Tribunal Administratif de Lyon — Décision N° TA69-2401871

jeudi 23 mai 2024

JuridictionTribunal Administratif de Lyon
SectionTribunal Administratif de Lyon
N° DossierTA69-2401871
TypeDécision
RecoursExcès de pouvoir
PublicationD
FormationJU 9ème chambre
Avocat requérantPAQUET

Texte intégral

Vu la procédure suivante :

Par une requête enregistrée le 23 février 2024, Mme A B, représentée par Me Paquet, demande au tribunal :

1°) d'annuler les décisions du 13 février 2024 par lesquelles la préfète du Rhône a refusé de lui délivrer un titre de séjour, l'a obligée à quitter le territoire français dans le délai de trente jours et a fixé un pays de renvoi ;

2°) d'enjoindre à la préfète du Rhône du lui délivrer un titre séjour dans le délai d'un mois suivant la notification du jugement et sous astreinte de 50 euros par jour de retard, et de lui délivrer, dans le délai de huit jours, une autorisation provisoire de séjour ;

3°) subsidiairement, d'enjoindre à la préfète du Rhône de réexaminer sa situation dans un délai de deux mois suivant la notification du jugement et sous astreinte de 150 euros par jour de retard, et de lui délivrer dans l'attente une autorisation provisoire de séjour dans un délai de huit jours et sous la même condition d'astreinte ;

4°) de mettre à la charge de l'Etat le versement d'une somme de 1 500 euros au titre de l'article L. 761-1 du code de justice administrative et de l'article 37 de la loi du 10 juillet 1991.

Mme B soutient que :

- la décision est insuffisamment motivée ;

- la préfète n'a pas procédé à un examen complet de sa situation personnelle ;

- la commission du titre de séjour n'a pas été saisie pour avis, en violation de l'article L. 432-13 du code de l'entrée et du séjour des étrangers et du droit d'asile ;

- le refus de séjour méconnaît l'article L. 423-23 du même code ;

- il méconnaît l'article 8 de la convention européenne de sauvegarde des droits de l'homme et des libertés fondamentales ;

- le refus de séjour est entaché d'erreur manifeste d'appréciation dans l'exercice par le préfet de son pouvoir de régularisation, et méconnaît l'article L. 435-1 du code de l'entrée et du séjour des étrangers et du droit d'asile ;

- la décision fixant le pays de destination méconnaît l'article 3 de la convention européenne précitée.
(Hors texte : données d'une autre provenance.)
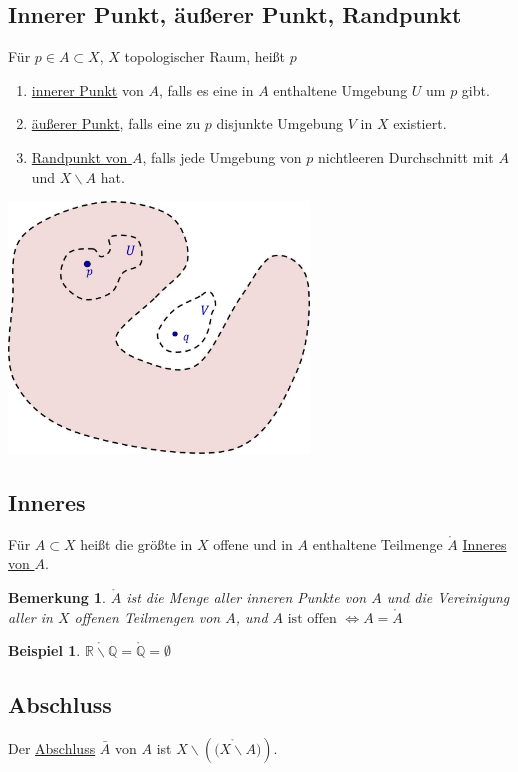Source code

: \documentclass[a4paper,11pt,notitlepage]{report}
\newtheorem{remark}{Bemerkung}[chapter]
\newtheorem{example}{Beispiel}[chapter]
\newcommand{\R}{{\ensuremath{\mathbb{R}}}}
\newcommand{\Q}{{\ensuremath{\mathbb{Q}}}}
\newenvironment{Kasten}[1]
{
\hspace{0.05\linewidth}
\begin{center}
\begin{minipage}{0.9\linewidth}
\setlength{\fboxsep}{10pt}
\definecolor{shadecolor}{gray}{1}
\definecolor{framecolor}{gray}{0}
\def\FrameCommand{\fcolorbox{framecolor}{shadecolor}}
\MakeFramed {\FrameRestore}
\subsection{#1}
\begin{itshape}
}
{
\end{itshape}
\endMakeFramed
\end{minipage}
\end{center}
}
\begin{document}
\begin{Kasten}{Innerer Punkt, äußerer Punkt, Randpunkt}
	Für $p \in A \subset X$, $X$ topologischer Raum, heißt $p$
	\newline
	\begin{enumerate}[(1)]
		\item \underline{innerer Punkt} von $A$, falls es eine in $A$ enthaltene Umgebung $U$ um $p$ gibt. 
		\item \underline{äußerer Punkt}, falls eine zu $p$ disjunkte Umgebung $V$ in $X$ existiert.
		\item \underline{Randpunkt von $A$}, falls jede Umgebung von $p$ nichtleeren Durchschnitt mit $A$ und $X \backslash A$ hat.
	\end{enumerate}
\end{Kasten}
	\includegraphics[width=0.6\textwidth]{images/innen_aussen.jpg}

\begin{Kasten}{Inneres}
	Für $A \subset X$ heißt die größte in $X$ offene und in $A$ enthaltene Teilmenge $\mathring A$ \underline{Inneres von $A$}.
\end{Kasten}

\begin{remark}
	$\mathring A$ ist die Menge aller inneren Punkte von $A$ und die Vereinigung aller in $X$ offenen Teilmengen von $A$, und $A \text{ ist offen } \Leftrightarrow A = \mathring A$
\end{remark}

\begin{example}
	$\mathring {\R \backslash \Q} = \mathring \Q = \emptyset$
\end{example}

\begin{Kasten}{Abschluss}
	Der \underline{Abschluss} $\bar{A}$ von $A$ ist $X \backslash \left ( \mathring {(X \backslash A} ) \right )$.
\end{Kasten}
\end{document}
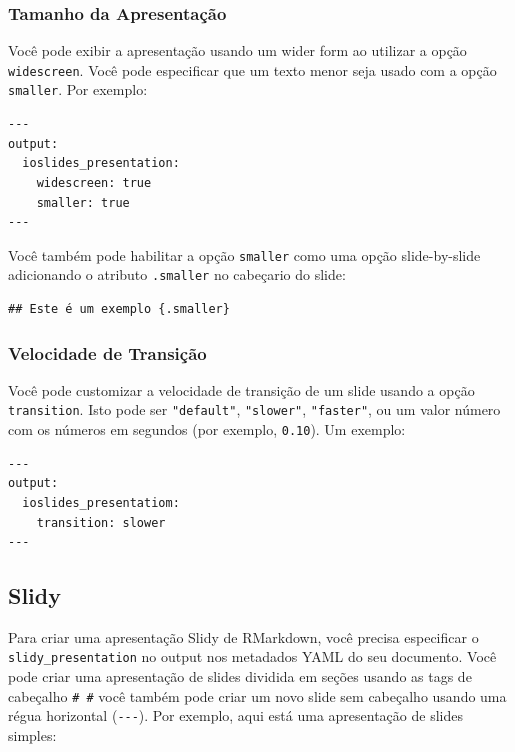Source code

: \documentclass[
]{book}
\begin{document}
\hypertarget{tamanho-da-apresentauxe7uxe3o}{%
\subsubsection*{Tamanho da Apresentação}\label{tamanho-da-apresentauxe7uxe3o}}

Você pode exibir a apresentação usando um wider form ao utilizar a opção \texttt{widescreen}. Você pode especificar que um texto menor seja usado com a opção \texttt{smaller}. Por exemplo:

\begin{verbatim}
---
output:
  ioslides_presentation:
    widescreen: true
    smaller: true
---
\end{verbatim}

Você também pode habilitar a opção \texttt{smaller} como uma opção slide-by-slide adicionando o atributo \texttt{.smaller} no cabeçario do slide:

\begin{verbatim}
## Este é um exemplo {.smaller}
\end{verbatim}

\hypertarget{velocidade-de-transiuxe7uxe3o}{%
\subsubsection*{Velocidade de Transição}\label{velocidade-de-transiuxe7uxe3o}}

Você pode customizar a velocidade de transição de um slide usando a opção \texttt{transition}. Isto pode ser \texttt{"default"}, \texttt{"slower"}, \texttt{"faster"}, ou um valor número com os números em segundos (por exemplo, \texttt{0.10}). Um exemplo:

\begin{verbatim}
---
output:
  ioslides_presentatiom:
    transition: slower
---
\end{verbatim}

\hypertarget{slidy}{%
\subsection{Slidy}\label{slidy}}

Para criar uma apresentação Slidy de RMarkdown, você precisa especificar o \texttt{slidy\_presentation} no output nos metadados YAML do seu documento. Você pode criar uma apresentação de slides dividida em seções usando as tags de cabeçalho \texttt{\#\ \#} você também pode criar um novo slide sem cabeçalho usando uma régua horizontal (\texttt{-\/-\/-}). Por exemplo, aqui está uma apresentação de slides simples:
\end{document}

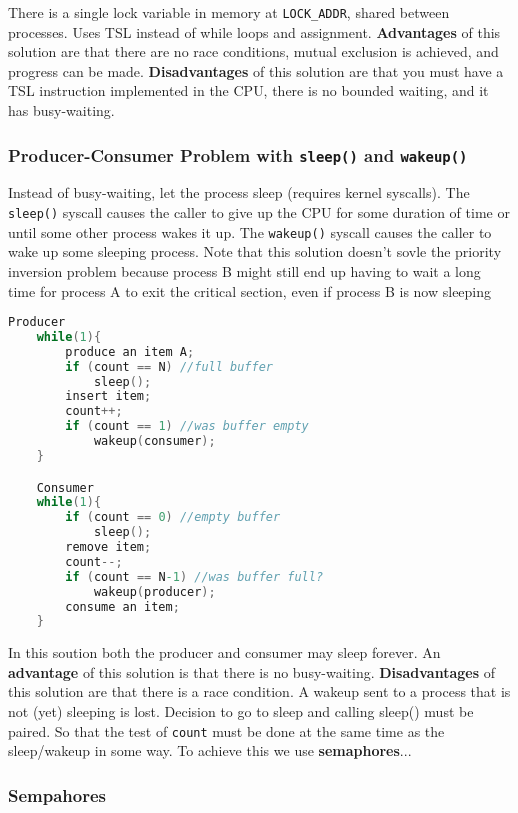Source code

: \documentclass{article}
\newcommand{\bold}[1]{\textbf{#1}}
\begin{document}
    There is a single lock variable in memory at \texttt{LOCK\_ADDR}, shared between processes. Uses TSL instead of while loops and assignment. \bold{Advantages} of this solution are that there are no race conditions, mutual exclusion is achieved, and progress can be made. \bold{Disadvantages} of this solution are that you must have a TSL instruction implemented in the CPU, there is no bounded waiting, and it has busy-waiting. 
        
    \subsubsection{Producer-Consumer Problem with \texttt{sleep()} and \texttt{wakeup()}}

    Instead of busy-waiting, let the process sleep (requires kernel syscalls). The \texttt{sleep()} syscall causes the caller to give up the CPU for some duration of time or until some other process wakes it up. The \texttt{wakeup()} syscall causes the caller to wake up some sleeping process. Note that this solution doesn't sovle the priority inversion problem because process B might still end up having to wait a long time for process A to exit the critical section, even if process B is now sleeping

    \begin{lstlisting}[language=C]
    Producer
    while(1){
        produce an item A;
        if (count == N) //full buffer
            sleep();
        insert item; 
        count++;
        if (count == 1) //was buffer empty
            wakeup(consumer);
    }

    Consumer
    while(1){
        if (count == 0) //empty buffer
            sleep();
        remove item;
        count--;
        if (count == N-1) //was buffer full?
            wakeup(producer);
        consume an item;
    }
    \end{lstlisting}

    \noindent In this soution both the producer and consumer may sleep forever. An \bold{advantage} of this solution is that there is no busy-waiting. \bold{Disadvantages} of this solution are that there is a race condition. A wakeup sent to a process that is not (yet) sleeping is lost. Decision to go to sleep and calling sleep() must be paired. So that the test of \texttt{count} must be done at the same time as the sleep/wakeup in some way. To achieve this we use \bold{semaphores}...

    \subsubsection{Sempahores}
\end{document}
Par un mémoire en défense enregistré le 12 avril 2024, la préfète du Rhône conclut au rejet de la requête au motif que les moyens ne sont pas fondés.

La présidente du tribunal a délégué les pouvoirs qui lui sont attribués par l'article L. 614-5 du code de l'entrée et du séjour des étrangers et du droit d'asile à Mme de Lacoste Lareymondie.

Vu :

- la décision du bureau d'aide juridictionnelle du 7 mars 2024 accordant l'aide juridictionnelle totale à Mme B ;

- les autres pièces du dossier ;

Vu :

- le code de l'entrée et du séjour des étrangers et du droit d'asile ;

- la loi n° 91-647 du 10 juillet 1991 ;

- le code de justice administrative.

Les parties ont été régulièrement averties du jour de l'audience.

Au cours de l'audience publique du 3 mai 2024, Mme de Lacoste Lareymondie a présenté son rapport et entendu et les observations de Me Paquet, représentant Mme B, qui conclut aux mêmes fins que la requête, par les mêmes moyens.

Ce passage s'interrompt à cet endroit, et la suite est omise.